▶ [What needs to be done]
Using the records below, filter for lines that contain the string "sekaligus" and copy them out.
* * * * * * * * *
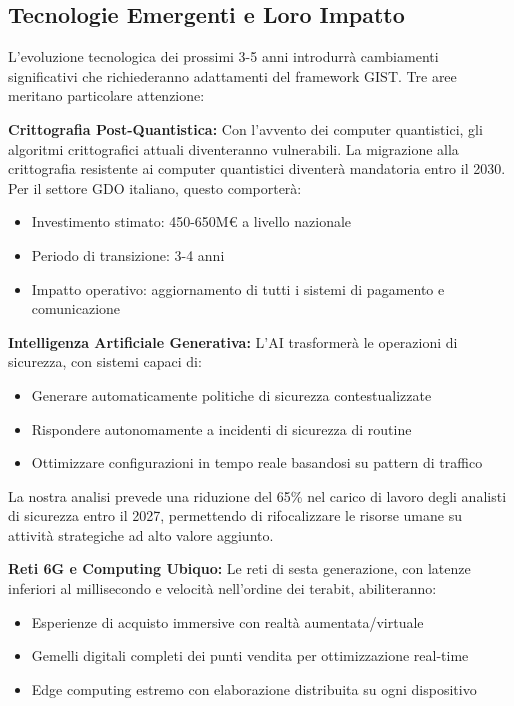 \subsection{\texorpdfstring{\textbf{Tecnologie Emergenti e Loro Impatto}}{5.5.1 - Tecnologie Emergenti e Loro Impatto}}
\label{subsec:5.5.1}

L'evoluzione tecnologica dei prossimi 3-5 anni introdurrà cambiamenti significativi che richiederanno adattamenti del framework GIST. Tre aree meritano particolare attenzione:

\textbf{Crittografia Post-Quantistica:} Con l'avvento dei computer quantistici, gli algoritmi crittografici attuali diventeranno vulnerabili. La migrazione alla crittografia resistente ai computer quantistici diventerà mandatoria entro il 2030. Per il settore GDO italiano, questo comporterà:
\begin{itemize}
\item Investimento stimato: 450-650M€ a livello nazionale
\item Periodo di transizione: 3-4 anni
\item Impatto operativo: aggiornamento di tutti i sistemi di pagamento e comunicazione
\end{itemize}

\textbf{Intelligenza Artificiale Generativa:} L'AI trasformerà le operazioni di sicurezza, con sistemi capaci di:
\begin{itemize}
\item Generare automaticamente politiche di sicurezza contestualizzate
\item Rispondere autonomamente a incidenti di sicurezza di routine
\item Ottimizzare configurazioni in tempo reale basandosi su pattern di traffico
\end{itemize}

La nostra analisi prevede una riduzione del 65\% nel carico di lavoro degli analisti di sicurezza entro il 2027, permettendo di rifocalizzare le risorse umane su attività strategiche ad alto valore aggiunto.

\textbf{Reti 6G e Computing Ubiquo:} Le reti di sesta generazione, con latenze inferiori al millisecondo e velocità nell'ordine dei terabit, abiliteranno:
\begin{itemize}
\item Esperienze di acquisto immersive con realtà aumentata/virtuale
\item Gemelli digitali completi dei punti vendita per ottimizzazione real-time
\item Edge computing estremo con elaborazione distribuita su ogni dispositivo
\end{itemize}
* * * * * * * * *
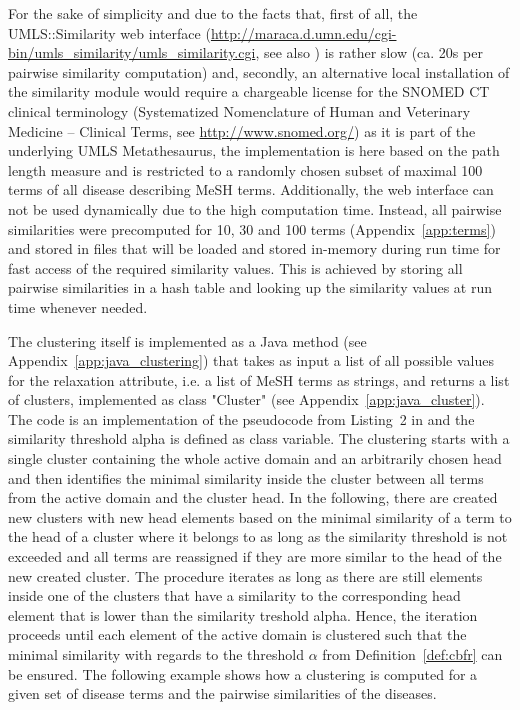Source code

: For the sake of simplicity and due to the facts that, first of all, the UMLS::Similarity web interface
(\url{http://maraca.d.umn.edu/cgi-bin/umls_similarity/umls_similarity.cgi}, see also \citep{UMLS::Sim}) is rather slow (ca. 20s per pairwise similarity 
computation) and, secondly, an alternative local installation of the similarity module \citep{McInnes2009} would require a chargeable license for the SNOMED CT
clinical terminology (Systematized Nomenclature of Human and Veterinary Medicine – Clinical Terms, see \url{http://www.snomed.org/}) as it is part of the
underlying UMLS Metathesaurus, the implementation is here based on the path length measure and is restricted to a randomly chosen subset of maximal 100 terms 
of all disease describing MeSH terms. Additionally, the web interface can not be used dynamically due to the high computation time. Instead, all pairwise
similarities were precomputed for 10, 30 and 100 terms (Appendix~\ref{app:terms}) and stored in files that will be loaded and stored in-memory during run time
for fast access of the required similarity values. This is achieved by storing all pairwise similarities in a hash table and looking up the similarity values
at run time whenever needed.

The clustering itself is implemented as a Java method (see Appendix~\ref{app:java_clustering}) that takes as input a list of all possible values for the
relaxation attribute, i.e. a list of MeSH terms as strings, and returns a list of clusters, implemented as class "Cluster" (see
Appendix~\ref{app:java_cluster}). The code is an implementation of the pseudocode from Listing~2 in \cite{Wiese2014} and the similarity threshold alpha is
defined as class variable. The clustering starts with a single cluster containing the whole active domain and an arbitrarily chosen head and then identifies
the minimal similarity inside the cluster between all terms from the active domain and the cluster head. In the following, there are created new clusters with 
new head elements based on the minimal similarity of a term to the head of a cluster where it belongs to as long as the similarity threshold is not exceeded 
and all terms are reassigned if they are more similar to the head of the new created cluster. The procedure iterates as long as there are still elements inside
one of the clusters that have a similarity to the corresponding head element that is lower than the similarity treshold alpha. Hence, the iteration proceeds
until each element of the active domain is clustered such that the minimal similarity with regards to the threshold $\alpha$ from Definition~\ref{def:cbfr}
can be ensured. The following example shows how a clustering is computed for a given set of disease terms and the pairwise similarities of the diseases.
* * * * * * * * *
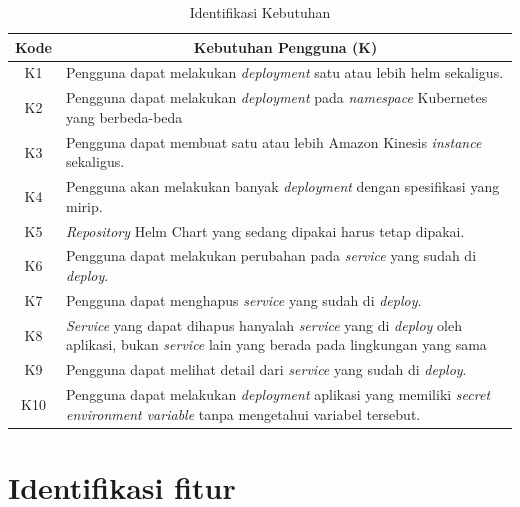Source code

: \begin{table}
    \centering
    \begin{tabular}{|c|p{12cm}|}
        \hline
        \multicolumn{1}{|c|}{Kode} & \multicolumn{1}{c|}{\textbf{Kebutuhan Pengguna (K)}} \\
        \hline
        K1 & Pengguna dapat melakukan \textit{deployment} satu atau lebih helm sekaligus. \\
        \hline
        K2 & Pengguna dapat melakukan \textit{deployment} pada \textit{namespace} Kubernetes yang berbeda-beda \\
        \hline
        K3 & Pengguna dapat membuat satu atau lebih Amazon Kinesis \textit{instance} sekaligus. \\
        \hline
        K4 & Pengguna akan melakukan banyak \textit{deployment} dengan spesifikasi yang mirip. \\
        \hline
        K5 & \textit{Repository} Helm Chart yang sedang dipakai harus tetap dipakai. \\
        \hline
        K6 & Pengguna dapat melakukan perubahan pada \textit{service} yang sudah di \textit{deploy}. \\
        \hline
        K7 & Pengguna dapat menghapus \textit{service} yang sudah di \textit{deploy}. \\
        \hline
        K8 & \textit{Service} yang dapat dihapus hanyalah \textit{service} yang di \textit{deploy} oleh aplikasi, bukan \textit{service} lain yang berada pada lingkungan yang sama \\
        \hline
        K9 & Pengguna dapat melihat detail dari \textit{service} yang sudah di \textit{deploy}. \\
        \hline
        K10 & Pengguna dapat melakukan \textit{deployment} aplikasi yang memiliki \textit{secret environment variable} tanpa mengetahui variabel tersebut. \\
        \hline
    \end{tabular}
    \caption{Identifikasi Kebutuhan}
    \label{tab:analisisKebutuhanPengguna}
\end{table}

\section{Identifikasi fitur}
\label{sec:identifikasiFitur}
* * * * * * * * *
▶ [Response box]
        K1 & Pengguna dapat melakukan \textit{deployment} satu atau lebih helm sekaligus. \\
        K3 & Pengguna dapat membuat satu atau lebih Amazon Kinesis \textit{instance} sekaligus. \\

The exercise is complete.